There are a lot of cows walking around on it.

Well, I know it sounded like a klingon sewer, but it is right on my way to work and I've started real estate stalking it. I have this problem. I fall in love with properties that we can't have. This one is so lovely, and so intriguing and So Not Gary, that I had to start stalking it. Why do I think it's a good idea to pay $875,000 for a mobile home?

I think it's a little bit of a fire sale. It belongs to a dairy farmer who sounds very cool and organic groovy and makes raw milk with his certified Jersey organic cows. They are all over the property. In what would of course be the stunning arena. He has been battling with the Santa Cruz County Planning Dept. for 11 years to move his cows from his leased land at Monterey Bay Academy in La Selva to his 12 acres in Watsonville. And even though it looked like he got it from what I found last spring, apparently not. And he has to move his cows by June 30. Tomorow. Hence the great price. And great property.

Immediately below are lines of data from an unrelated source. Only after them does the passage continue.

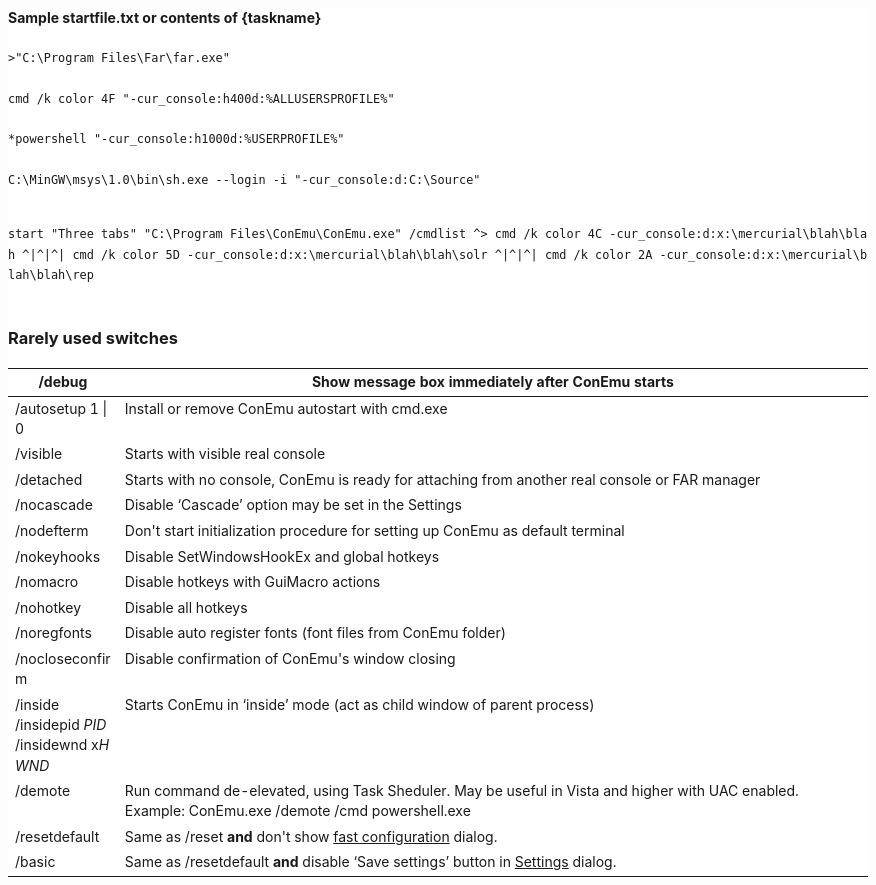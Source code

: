 <h4>Sample startfile.txt or contents of {taskname}</h4>
<pre><code>&gt;"C:\Program Files\Far\far.exe"<br>
cmd /k color 4F "-cur_console:h400d:%ALLUSERSPROFILE%"<br>
*powershell "-cur_console:h1000d:%USERPROFILE%"<br>
C:\MinGW\msys\1.0\bin\sh.exe --login -i "-cur_console:d:C:\Source"<br>
</code></pre>

<pre><code>start "Three tabs" "C:\Program Files\ConEmu\ConEmu.exe" /cmdlist ^&gt; cmd /k color 4C -cur_console:d:x:\mercurial\blah\blah ^|^|^| cmd /k color 5D -cur_console:d:x:\mercurial\blah\blah\solr ^|^|^| cmd /k color 2A -cur_console:d:x:\mercurial\blah\blah\rep<br>
</code></pre>

<h3>Rarely used switches</h3>

<table><thead><th> /debug </th><th> Show message box immediately after ConEmu starts </th></thead><tbody>
<tr><td> /autosetup 1 | 0 </td><td> Install or remove ConEmu autostart with cmd.exe  </td></tr>
<tr><td> /visible </td><td> Starts with visible real console                 </td></tr>
<tr><td> /detached </td><td> Starts with no console, ConEmu is ready for attaching from another real console or FAR manager </td></tr>
<tr><td> /nocascade </td><td> Disable ‘Cascade’ option may be set in the Settings </td></tr>
<tr><td> /nodefterm </td><td> Don't start initialization procedure for setting up ConEmu as default terminal </td></tr>
<tr><td> /nokeyhooks </td><td> Disable SetWindowsHookEx and global hotkeys      </td></tr>
<tr><td> /nomacro </td><td> Disable hotkeys with GuiMacro actions            </td></tr>
<tr><td> /nohotkey </td><td> Disable all hotkeys                              </td></tr>
<tr><td> /noregfonts </td><td> Disable auto register fonts (font files from ConEmu folder) </td></tr>
<tr><td> /nocloseconfirm </td><td> Disable confirmation of ConEmu's window closing  </td></tr>
<tr><td> /inside<br>/insidepid <i>PID</i><br>/insidewnd x<i>HWND</i> </td><td> Starts ConEmu in ‘inside’ mode (act as child window of parent process) </td></tr>
<tr><td> /demote </td><td> Run command de-elevated, using Task Sheduler. May be useful in Vista and higher with UAC enabled. Example: ConEmu.exe /demote /cmd powershell.exe </td></tr>
<tr><td> /resetdefault </td><td> Same as /reset <b>and</b> don't show <a href='SettingsFast.md'>fast configuration</a> dialog. </td></tr>
<tr><td> /basic </td><td> Same as /resetdefault <b>and</b> disable ‘Save settings’ button in <a href='Settings.md'>Settings</a> dialog. </td></tr>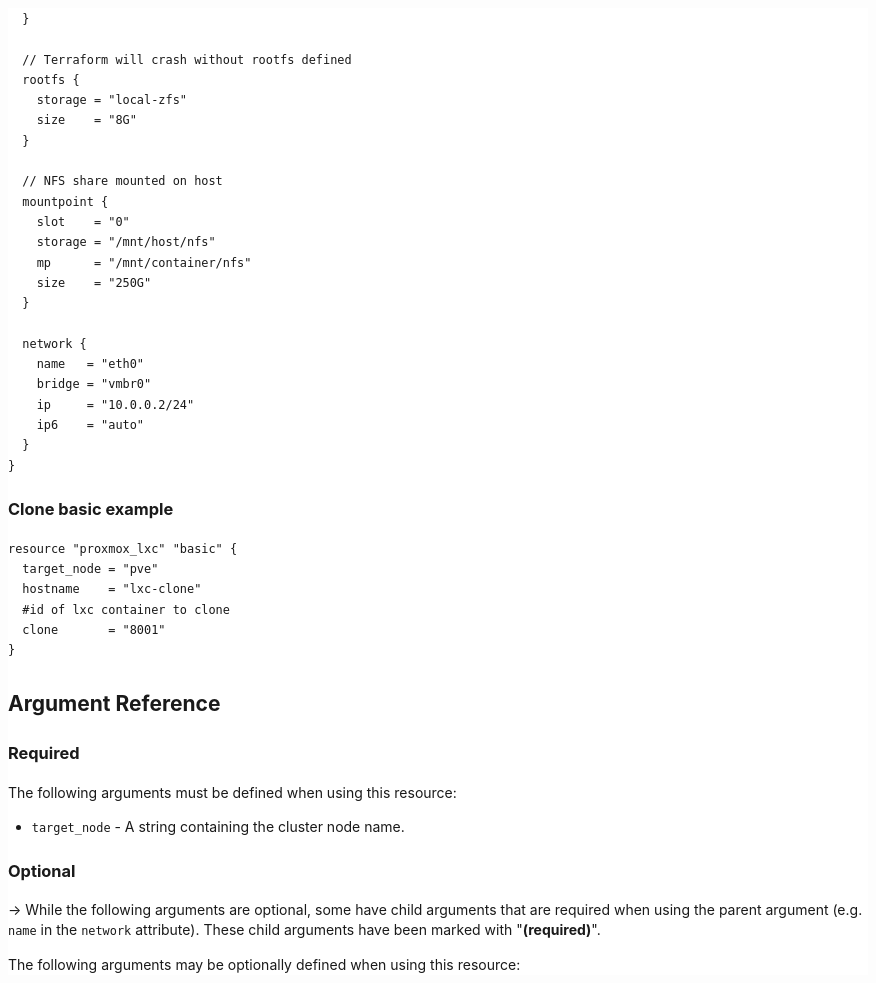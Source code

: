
 ```hcl
  }

  // Terraform will crash without rootfs defined
  rootfs {
    storage = "local-zfs"
    size    = "8G"
  }

  // NFS share mounted on host
  mountpoint {
    slot    = "0"
    storage = "/mnt/host/nfs"
    mp      = "/mnt/container/nfs"
    size    = "250G"
  }

  network {
    name   = "eth0"
    bridge = "vmbr0"
    ip     = "10.0.0.2/24"
    ip6    = "auto"
  }
}
```

### Clone basic example

```hcl
resource "proxmox_lxc" "basic" {
  target_node = "pve"
  hostname    = "lxc-clone"
  #id of lxc container to clone
  clone       = "8001"
}
```

## Argument Reference

### Required

The following arguments must be defined when using this resource:

* `target_node` - A string containing the cluster node name.

### Optional

-> While the following arguments are optional, some have child arguments that are required when using the parent
argument (e.g. `name` in the `network` attribute). These child arguments have been marked with "__(required)__".

The following arguments may be optionally defined when using this resource:
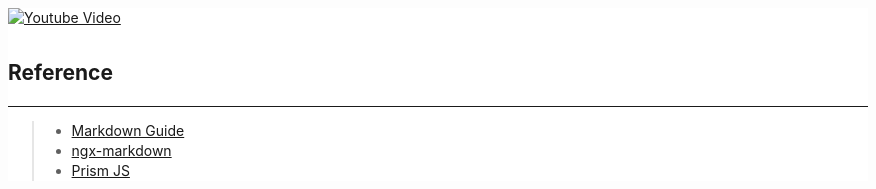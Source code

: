 [![Youtube Video](https://img.youtube.com/vi/HUBNt18RFbo/0.jpg)](https://www.youtube.com/watch?v=HUBNt18RFbo)

## Reference
---

> - [Markdown Guide](https://www.markdownguide.org/basic-syntax/)
> - [ngx-markdown](https://jfcere.github.io/ngx-markdown/get-started)
> - [Prism JS](https://prismjs.com/)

The mobile home seems very a-ok to me, it's in a shady tree grove.
(I just said, the mobile home seems a-ok to me. I am a sad, sad person.)

And so much room to put horses and dogs.
(And so much room to mow, dig ditches in and fight gophers on.)

One edge borders the mobile homes.
(Hey, a quarter of my property has a giant mobile home park built right up to it!)

It is fully crossed fence, and so flat.
(Just like in Nebraska where this same property would cost $25,000.)

The cows are all in what is already an arena!
(How do you de-cow a parcel?)

With apple trees inside it. So cool.
(So much work after you have gone horribly into debt to buy it and cannot afford to do the work!)

So not Gary. Outside his scope of commute and scope of where he wants to live. It is too real farm. I see it as the dog and horse fiesta extravaganza of space! Although it may have permit blight already, would still need a building permit for the barn, but it is legal for 22 horses. Who knows. Maybe he was too much of a hippie for the planning department. I am very, very frightened of ever doing business with them. There would always be the use permit question on this one, and it looks like it has been heavily examined for the dairy permits already, with poor results. You spend all your money fighting them then where do you put your cows? This happens with horses too sometimes, hence my land use paranoia.